• [PROBLEM]: Whenever a line below includes the word "subsection", copy that line.

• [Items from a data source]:
-=-=-
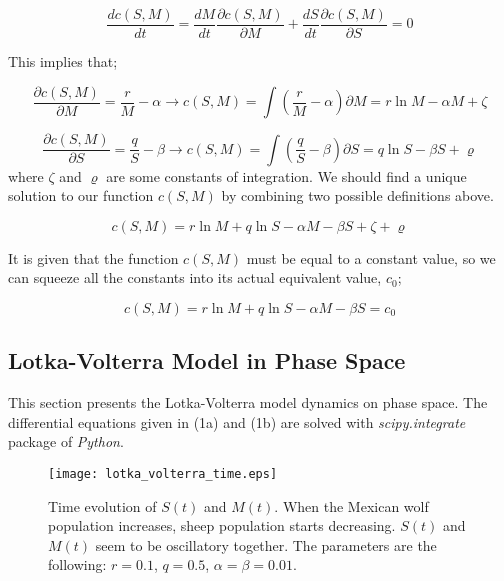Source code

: \documentclass[12pt]{article}
\begin{document}
\begin{equation}
\frac{d c(S,M)}{dt} = \frac{dM}{dt} \frac{\partial c(S,M)}{\partial M} + \frac{dS}{dt} \frac{\partial c(S,M)}{\partial S} = 0
\end{equation}

This implies that;

\begin{equation*}
\frac{\partial c(S,M)}{\partial M} = \frac{r}{M} - \alpha \longrightarrow c(S,M) = \int (\frac{r}{M} - \alpha) \partial M = r \ln M - \alpha M + \zeta
\end{equation*}


\begin{equation*}
\frac{\partial c(S,M)}{\partial S} = \frac{q}{S} - \beta \longrightarrow c(S,M) = \int (\frac{q}{S} - \beta) \partial S = q \ln S - \beta S + \varrho
\end{equation*}
where $\zeta$ and $\varrho$ are some constants of integration. We should find a unique solution to our function $c(S,M)$ by combining two possible definitions above.

\begin{equation}
c(S,M) = r \ln M + q \ln S -\alpha M - \beta S  + \zeta +\varrho 
\end{equation}

It is given that the function $c(S,M)$ must be equal to a constant value, so we can squeeze all the constants into its actual equivalent value, $c_0$;

\begin{equation}
c(S,M) = r \ln M + q \ln S -\alpha M - \beta S   = c_0
\end{equation}


\subsection{Lotka-Volterra Model in Phase Space}

This section presents the Lotka-Volterra model dynamics on phase space. The differential equations given in (1a) and (1b) are solved with \textit{scipy.integrate} package of \textit{Python}. 

\begin{figure}[h!]
	\centering
	\texttt{[image: lotka\_volterra\_time.eps]}
		\caption{Time evolution of $S(t)$ and $M(t)$. When the Mexican wolf population increases, sheep population starts decreasing. $S(t)$ and $M(t)$ seem to be oscillatory together. The parameters are the following: $r=0.1$, $q=0.5$, $\alpha=\beta=0.01$.}
\end{figure}
\end{document}
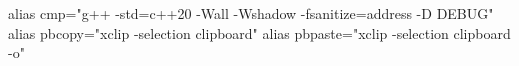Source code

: alias cmp="g++ -std=c++20 -Wall -Wshadow -fsanitize=address -D DEBUG" \newline
alias pbcopy="xclip -selection clipboard" \newline
alias pbpaste="xclip -selection clipboard -o" \newline

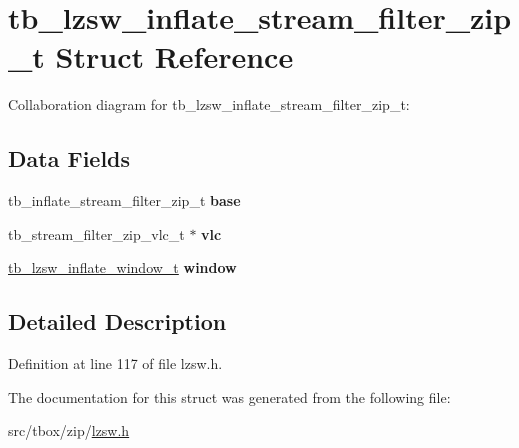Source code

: \hypertarget{structtb__lzsw__inflate__stream__filter__zip__t}{\section{tb\-\_\-lzsw\-\_\-inflate\-\_\-stream\-\_\-filter\-\_\-zip\-\_\-t Struct Reference}
\label{structtb__lzsw__inflate__stream__filter__zip__t}
}


Collaboration diagram for tb\-\_\-lzsw\-\_\-inflate\-\_\-stream\-\_\-filter\-\_\-zip\-\_\-t\-:
\subsection*{Data Fields}
\begin{DoxyCompactItemize}
\item 
\hypertarget{structtb__lzsw__inflate__stream__filter__zip__t_a3c9fe2c361b4d2de2d727a497bae2256}{tb\-\_\-inflate\-\_\-stream\-\_\-filter\-\_\-zip\-\_\-t {\bfseries base}}\label{structtb__lzsw__inflate__stream__filter__zip__t_a3c9fe2c361b4d2de2d727a497bae2256}

\item 
\hypertarget{structtb__lzsw__inflate__stream__filter__zip__t_ac53e37215d15c85453bb381eba948c54}{tb\-\_\-stream\-\_\-filter\-\_\-zip\-\_\-vlc\-\_\-t $\ast$ {\bfseries vlc}}\label{structtb__lzsw__inflate__stream__filter__zip__t_ac53e37215d15c85453bb381eba948c54}

\item 
\hypertarget{structtb__lzsw__inflate__stream__filter__zip__t_a8954818e6ae456f30995888aa1adac7a}{\hyperlink{structtb__lzsw__inflate__window__t}{tb\-\_\-lzsw\-\_\-inflate\-\_\-window\-\_\-t} {\bfseries window}}\label{structtb__lzsw__inflate__stream__filter__zip__t_a8954818e6ae456f30995888aa1adac7a}

\end{DoxyCompactItemize}


\subsection{Detailed Description}


Definition at line 117 of file lzsw.\-h.



The documentation for this struct was generated from the following file\-:\begin{DoxyCompactItemize}
\item 
src/tbox/zip/\hyperlink{lzsw_8h}{lzsw.\-h}\end{DoxyCompactItemize}
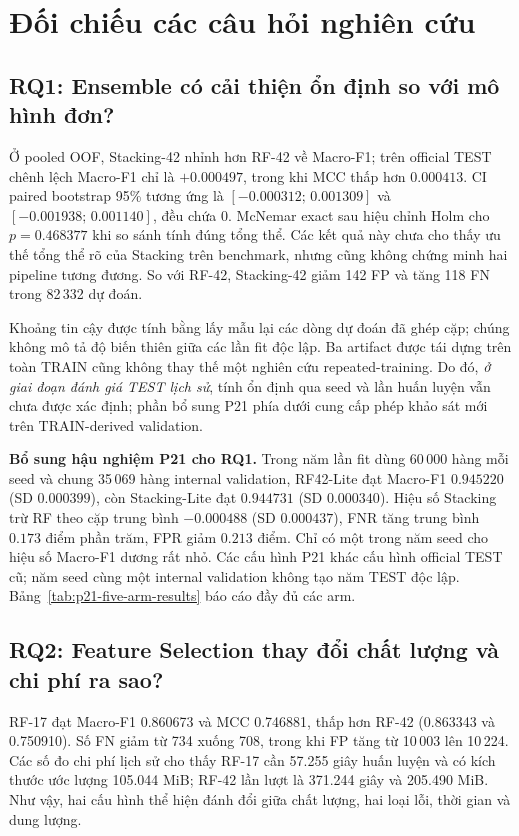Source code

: \section{Đối chiếu các câu hỏi nghiên cứu}
\label{sec:revision-rq-all}

\subsection{RQ1: Ensemble có cải thiện ổn định so với mô hình đơn?}
\label{sec:revision-rq1}
Ở pooled OOF, Stacking-42 nhỉnh hơn RF-42 về Macro-F1; trên official TEST chênh lệch Macro-F1 chỉ là $+0.000497$, trong khi MCC thấp hơn $0.000413$. CI paired bootstrap 95\% tương ứng là $[-0.000312;\,0.001309]$ và $[-0.001938;\,0.001140]$, đều chứa 0. McNemar exact sau hiệu chỉnh Holm cho $p=0.468377$ khi so sánh tính đúng tổng thể. Các kết quả này chưa cho thấy ưu thế tổng thể rõ của Stacking trên benchmark, nhưng cũng không chứng minh hai pipeline tương đương. So với RF-42, Stacking-42 giảm 142 FP và tăng 118 FN trong 82\,332 dự đoán.

Khoảng tin cậy được tính bằng lấy mẫu lại các dòng dự đoán đã ghép cặp; chúng không mô tả độ biến thiên giữa các lần fit độc lập. Ba artifact được tái dựng trên toàn TRAIN cũng không thay thế một nghiên cứu repeated-training. Do đó, \emph{ở giai đoạn đánh giá TEST lịch sử}, tính ổn định qua seed và lần huấn luyện vẫn chưa được xác định; phần bổ sung P21 phía dưới cung cấp phép khảo sát mới trên TRAIN-derived validation.

\noindent\textbf{Bổ sung hậu nghiệm P21 cho RQ1.}
Trong năm lần fit dùng 60\,000 hàng mỗi seed và chung 35\,069 hàng internal validation, RF42-Lite đạt Macro-F1 $0.945220$ (SD $0.000399$), còn Stacking-Lite đạt $0.944731$ (SD $0.000340$). Hiệu số Stacking trừ RF theo cặp trung bình $-0.000488$ (SD $0.000437$), FNR tăng trung bình $0.173$ điểm phần trăm, FPR giảm $0.213$ điểm. Chỉ có một trong năm seed cho hiệu số Macro-F1 dương rất nhỏ. Các cấu hình P21 khác cấu hình official TEST cũ; năm seed cùng một internal validation không tạo năm TEST độc lập. Bảng~\ref{tab:p21-five-arm-results} báo cáo đầy đủ các arm.

\subsection{RQ2: Feature Selection thay đổi chất lượng và chi phí ra sao?}
\label{sec:revision-rq2}
RF-17 đạt Macro-F1 0.860673 và MCC 0.746881, thấp hơn RF-42 (0.863343 và 0.750910). Số FN giảm từ 734 xuống 708, trong khi FP tăng từ 10\,003 lên 10\,224. Các số đo chi phí lịch sử cho thấy RF-17 cần 57.255 giây huấn luyện và có kích thước ước lượng 105.044 MiB; RF-42 lần lượt là 371.244 giây và 205.490 MiB. Như vậy, hai cấu hình thể hiện đánh đổi giữa chất lượng, hai loại lỗi, thời gian và dung lượng.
-=-=-
• [SOLVED EXERCISE]:
\subsection{Lotka-Volterra Model in Phase Space}
\subsection*{Data Fields}
\subsection{Detailed Description}
\subsection{RQ1: Ensemble có cải thiện ổn định so với mô hình đơn?}
\subsection{RQ2: Feature Selection thay đổi chất lượng và chi phí ra sao?}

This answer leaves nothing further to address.